Co-authored by Karin van der Auwera
In Part I of this series, we discussed how throughout much of the business world, pyramidal-shaped hierarchies exist with clear, often rigid levels of respect and authority. But this is only half of the story. In parts of the West, particularly Scandinavia, Australia and the USA business structures can be extremely informal, resembling more a gentle wavy line rather than a sharp triangle. At first glance, it appears that there is no hierarchy at all. This, however, is a flawed and dangerous assumption.
Informal business cultures are egalitarian: from boss to receptionist, communication might be open with apparently little concern about status, job title or hierarchical position. The boss may present her/himself as your “friend.” Eye contact is usually direct, as is language where the use of “No!” is valued for its clarity and simplicity. Furthermore, employees feel a strong personal responsibility for their tasks and the company´s objectives. Used to defining their own priorities, their decision making scope is broad.
This is unbelievable, even shocking for those from top-down hierarchies, such as in Asia, India, Latin America, the Middle East, etc., where the boss is a lofty figure standing firmly at the tip of a tall and mighty pyramid. Those from such formal business cultures will often perceive an informal communication style as impolite, rude and disrespectful. While Westerners tend to believe that equality creates societal stability, hierarchical people think inequality creates stability because everyone knows their roles and status levels and they adhere to the delicate rules. At its extreme, informal business cultures are perceived as being deeply disruptive of corporate, even societal, harmony. Equally, in its extreme version, the hierarchical value system -- strongly influenced by Confucian ideas -- is virtually incompatible with the egalitarian notions of informal societies.

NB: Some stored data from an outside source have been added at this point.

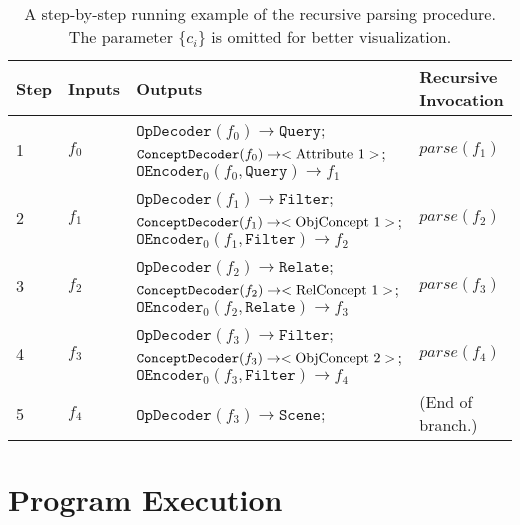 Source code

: \documentclass{article} \usepackage{iclr2019_conference,times}
\begin{document}
\begin{table}[th]
    \centering
    \begin{tabular}{llp{}l}
    \toprule
        Step & Inputs & Outputs & Recursive Invocation \\ \midrule
        1 & $f_0$ &
        $\texttt{OpDecoder}(f_0) \rightarrow \texttt{Query}$;\newline
        $\texttt{ConceptDecoder}(f_0) \rightarrow <\textnormal{Attribute 1}>$;\newline
        $\texttt{OEncoder}_0(f_0, \texttt{Query}) \rightarrow f_1$
        &$parse(f_1)$\\ \midrule
        2 & $f_1$ &
        $\texttt{OpDecoder}(f_1) \rightarrow \texttt{Filter}$;\newline
        $\texttt{ConceptDecoder}(f_1) \rightarrow <\textnormal{ObjConcept 1}>$;\newline
        $\texttt{OEncoder}_0(f_1, \texttt{Filter}) \rightarrow f_2$
        &$parse(f_2)$\\ \midrule
        3 & $f_2$ &
        $\texttt{OpDecoder}(f_2) \rightarrow \texttt{Relate}$;\newline
        $\texttt{ConceptDecoder}(f_2) \rightarrow <\textnormal{RelConcept 1}>$;\newline
        $\texttt{OEncoder}_0(f_2, \texttt{Relate}) \rightarrow f_3$
        &$parse(f_3)$\\ \midrule
        4 & $f_3$ &
        $\texttt{OpDecoder}(f_3) \rightarrow \texttt{Filter}$;\newline
        $\texttt{ConceptDecoder}(f_3) \rightarrow <\textnormal{ObjConcept 2}>$;\newline
        $\texttt{OEncoder}_0(f_3, \texttt{Filter}) \rightarrow f_4$
        &$parse(f_4)$\\ \midrule
        5 & $f_4$ &
        $\texttt{OpDecoder}(f_3) \rightarrow \texttt{Scene}$;
        & (End of branch.)\\ \bottomrule
    \end{tabular}
    \caption{A step-by-step running example of the recursive parsing procedure. The parameter $\{c_i\}$ is omitted for better visualization.}
    \label{tab:parse-example}
\end{table}

\section{Program Execution}
\label{sec:app:execution}
\end{document}
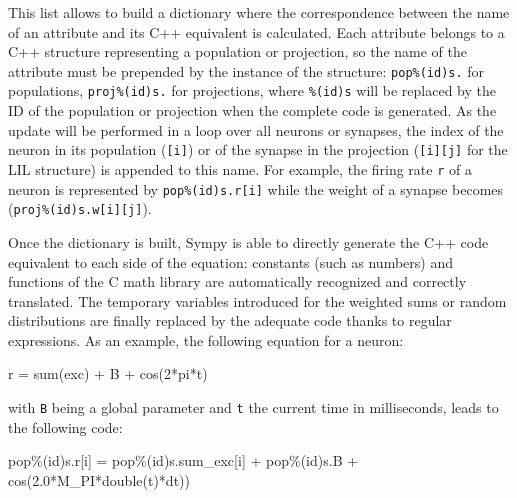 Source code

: \documentclass[
  11pt,
  a4paper,
]{scrbook}
\newenvironment{Shaded}{}{}
\newcommand{\BuiltInTok}[1]{\textcolor[rgb]{0.84,0.23,0.29}{#1}}
\newcommand{\DataTypeTok}[1]{\textcolor[rgb]{0.84,0.23,0.29}{#1}}
\newcommand{\DecValTok}[1]{\textcolor[rgb]{0.00,0.36,0.77}{#1}}
\newcommand{\FloatTok}[1]{\textcolor[rgb]{0.00,0.36,0.77}{#1}}
\newcommand{\NormalTok}[1]{\textcolor[rgb]{0.14,0.16,0.18}{#1}}
\newcommand{\OperatorTok}[1]{\textcolor[rgb]{0.14,0.16,0.18}{#1}}
\begin{document}
This list allows to build a dictionary where the correspondence between
the name of an attribute and its C++ equivalent is calculated. Each
attribute belongs to a C++ structure representing a population or
projection, so the name of the attribute must be prepended by the
instance of the structure: \texttt{pop\%(id)s.} for populations,
\texttt{proj\%(id)s.} for projections, where \texttt{\%(id)s} will be
replaced by the ID of the population or projection when the complete
code is generated. As the update will be performed in a loop over all
neurons or synapses, the index of the neuron in its population
(\texttt{{[}i{]}}) or of the synapse in the projection
(\texttt{{[}i{]}{[}j{]}} for the LIL structure) is appended to this
name. For example, the firing rate \texttt{r} of a neuron is represented
by \texttt{pop\%(id)s.r{[}i{]}} while the weight of a synapse becomes
(\texttt{proj\%(id)s.w{[}i{]}{[}j{]}}).

Once the dictionary is built, Sympy is able to directly generate the C++
code equivalent to each side of the equation: constants (such as
numbers) and functions of the C math library are automatically
recognized and correctly translated. The temporary variables introduced
for the weighted sums or random distributions are finally replaced by
the adequate code thanks to regular expressions. As an example, the
following equation for a neuron:

\begin{Shaded}
\begin{Highlighting}[]
\NormalTok{r }\OperatorTok{=} \BuiltInTok{sum}\NormalTok{(exc) }\OperatorTok{+}\NormalTok{ B }\OperatorTok{+}\NormalTok{ cos(}\DecValTok{2}\OperatorTok{*}\NormalTok{pi}\OperatorTok{*}\NormalTok{t)}
\end{Highlighting}
\end{Shaded}

with \texttt{B} being a global parameter and \texttt{t} the current time
in milliseconds, leads to the following code:

\begin{Shaded}
\begin{Highlighting}[]
\NormalTok{pop}\OperatorTok{\%(}\NormalTok{id}\OperatorTok{)}\NormalTok{s}\OperatorTok{.}\NormalTok{r}\OperatorTok{[}\NormalTok{i}\OperatorTok{]} \OperatorTok{=}\NormalTok{ pop}\OperatorTok{\%(}\NormalTok{id}\OperatorTok{)}\NormalTok{s}\OperatorTok{.}\NormalTok{sum\_exc}\OperatorTok{[}\NormalTok{i}\OperatorTok{]} \OperatorTok{+}\NormalTok{ pop}\OperatorTok{\%(}\NormalTok{id}\OperatorTok{)}\NormalTok{s}\OperatorTok{.}\NormalTok{B }\OperatorTok{+}\NormalTok{ cos}\OperatorTok{(}\FloatTok{2.0}\OperatorTok{*}\NormalTok{M\_PI}\OperatorTok{*}\DataTypeTok{double}\OperatorTok{(}\NormalTok{t}\OperatorTok{)*}\NormalTok{dt}\OperatorTok{))}
\end{Highlighting}
\end{Shaded}
\end{document}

In one of our multi-cultural business workshops a Finnish boss – Finland is an extremely egalitarian country -- kept explaining how exhausting and time-consuming it is to democratically convince his employees to implement new company goals. As he droned on, a South American manager sitting next to him burst out, “Aye! What a waste of time! Just slam your hand down on the table y basta! they will do what you say!” The Finn stared at him in disbelief: if he dared to use this approach, he calmly explained, he would provoke a host of problems ranging from de-motivation to anger to insubordination and open resistance.

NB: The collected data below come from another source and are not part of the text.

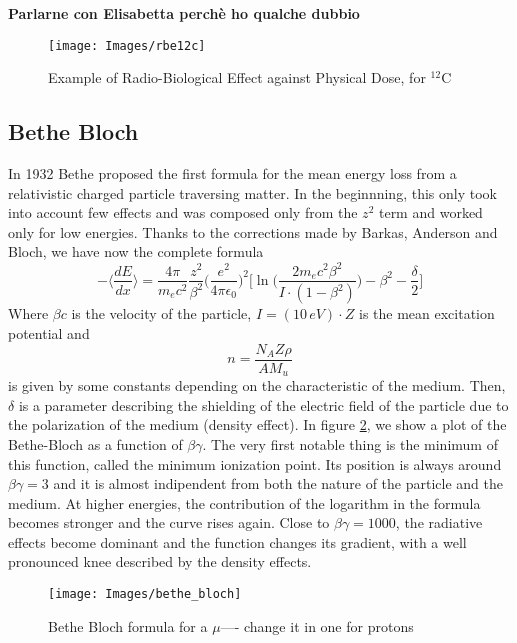 \documentclass[12pt, a4paper, twoside]{book}
\begin{document}
\textbf{Parlarne con Elisabetta perchè ho qualche dubbio}

\begin{figure}[!h]
\texttt{[image: Images/rbe12c]}
\caption{Example of Radio-Biological Effect against Physical Dose, for $^{12}$C}
\label{fig:rbe12c}
\end{figure}



\subsection{Bethe Bloch}
In 1932 Bethe proposed the first formula for the mean energy loss from a relativistic charged particle traversing matter. In the beginnning, this only took into account few effects and was composed only from the $z^2$ term and worked only for low energies. Thanks to the corrections made by Barkas, Anderson and Bloch, we have now the complete formula
\[
-\bigg\langle\frac{dE}{dx}\bigg\rangle= \frac{4\pi}{m_ec^2}\frac{z^2}{\beta^2}\bigg(\frac{e^2}{4\pi\epsilon_0} \bigg)^2\bigg[\ln{\bigg(\frac{2m_ec^2\beta^2}{I\cdot(1-\beta^2)}\bigg)}-\beta^2 -\frac{\delta}{2}\bigg]
\]
Where $\beta c$ is the velocity of the particle, $I=(10\,eV)\cdot Z$ is the mean excitation potential and 
\[
n = \frac{N_AZ\rho}{AM_u}
\]
is given by some constants depending on the characteristic of the medium. Then, $\delta$ is a parameter describing the shielding of the electric field of the particle due to the polarization of the medium (density effect).
In figure \ref{fig:BB}, we show a plot of the Bethe-Bloch as a function of $\beta\gamma$. The very first notable thing is the minimum of this function, called the minimum ionization point. Its position is always around $\beta\gamma=3$ and it is almost indipendent from both the nature of the particle and the medium. At higher energies, the contribution of the logarithm in the formula becomes stronger and the curve rises again. Close to $\beta\gamma=1000$, the radiative effects become dominant and the function changes its gradient, with a well pronounced knee described by the density effects.
\begin{figure}[!ht]
{\texttt{[image: Images/bethe\_bloch]}}
\caption{Bethe Bloch formula for a $\mu$---- change it in one for protons}
\label{fig:BB}
\end{figure}
\end{document}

At the other end of the formal-informal scale, a US American businessman visiting Cairo, Egypt, found his Egyptian business partner’s chauffeur so charming that he habitually chatted with him in the typical open and friendly US American manner. He even presented him with a small gift at the end of his visit. One week later, the Egyptian manager complained to the American, “I don’t understand what’s wrong with Amir, my driver. He’s become cheeky and yesterday when I told him to drop my daughter off at school, he told me he was busy! Can you imagine that? I hope he comes to his senses or I’ll be forced to replace him.” Imagine the American’s shock when he suddenly realized his faux-pas in breaking one of the Golden Rules of Formal Hierarchies: never fraternize with the staff. When the Egyptian manager realized this, he was annoyed with his American partner for causing what was for him an obvious, unnecessary and damaging conflict.

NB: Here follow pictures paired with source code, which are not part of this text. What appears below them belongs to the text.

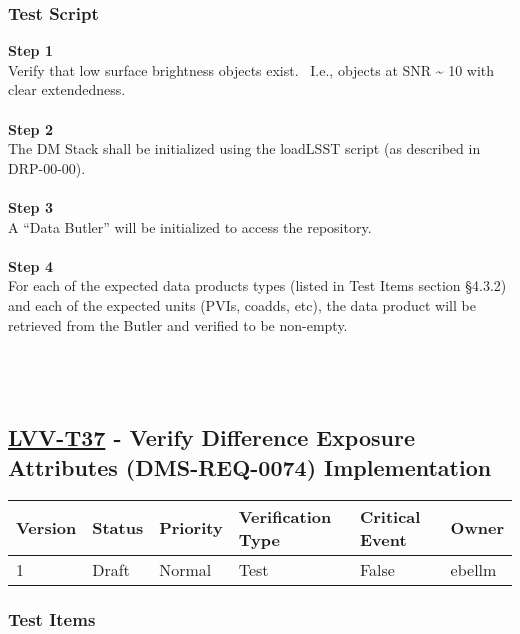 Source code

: \hypertarget{test-script-15}{%
\subsubsection{Test Script}\label{test-script-15}}

\textbf{Step 1}\\
Verify that low surface brightness objects exist. ~I.e., objects at SNR
\textasciitilde{} 10 with clear extendedness.\\
~\\
\textbf{Step 2}\\
The DM Stack shall be initialized using the loadLSST script (as
described in DRP-00-00).\\
~\\
\textbf{Step 3}\\
A ``Data Butler'' will be initialized to access the repository.\\
~\\
\textbf{Step 4}\\
For each of the expected data products types (listed in Test Items
section §4.3.2) and each of the expected units (PVIs, coadds, etc), the
data product will be retrieved from the Butler and verified to be
non-empty.\\
~\\
~\\
~\\

\hypertarget{lvv-t37---verify-difference-exposure-attributes-dms-req-0074-implementation}{%
\subsection{\texorpdfstring{\href{https://jira.lsstcorp.org/secure/Tests.jspa\#/testCase/LVV-T37}{LVV-T37}
- Verify Difference Exposure Attributes (DMS-REQ-0074)
Implementation}{LVV-T37 - Verify Difference Exposure Attributes (DMS-REQ-0074) Implementation}}\label{lvv-t37---verify-difference-exposure-attributes-dms-req-0074-implementation}}

\begin{longtable}[]{@{}llllll@{}}
\toprule
Version & Status & Priority & Verification Type & Critical Event &
Owner\tabularnewline
\midrule
\endhead
1 & Draft & Normal & Test & False & ebellm\tabularnewline
\bottomrule
\end{longtable}

\hypertarget{test-items-16}{%
\subsubsection{Test Items}\label{test-items-16}}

The USA – especially the West Coast – creates an additional challenge: the use of first names, even when addressing the boss, the in-your-face friendliness, the easy-going manner of the people and the use of humor even in “serious” discussions often confuse people into believing that hierarchies do not exist there. In reality, nothing could be further from the truth. US Americans love titles, ranging from Chief Sanitation Engineer to Executive Vice-President on up and are extremely respectful of the power and rank of superiors. In meetings, only the brave, foolish or well-connected dare to correct or disagree with the boss; the use of “No!” is often replaced by exuberant enthusiasm for virtually every idea presented. In this ambiguous “hidden hierarchy,” US Americans intuitively understand and respect title and position, even when bosses repeatedly exhort staff, “I want frank and open discussions!”
If an innocent foreigner, oftentimes from a direct-language culture such as the Netherlands or Germany, takes this literally and actually tells the boss what he really thinks, he runs a high risk of being fiercely reprimanded by the manager for having a “bad attitude,” not being a team player and not knowing his place. In our intercultural coaching sessions we have had cases where highly qualified employees were fired or transferred to lower-level positions by their superiors because they had unknowingly violated the invisible rules of the Hidden Hierarchy.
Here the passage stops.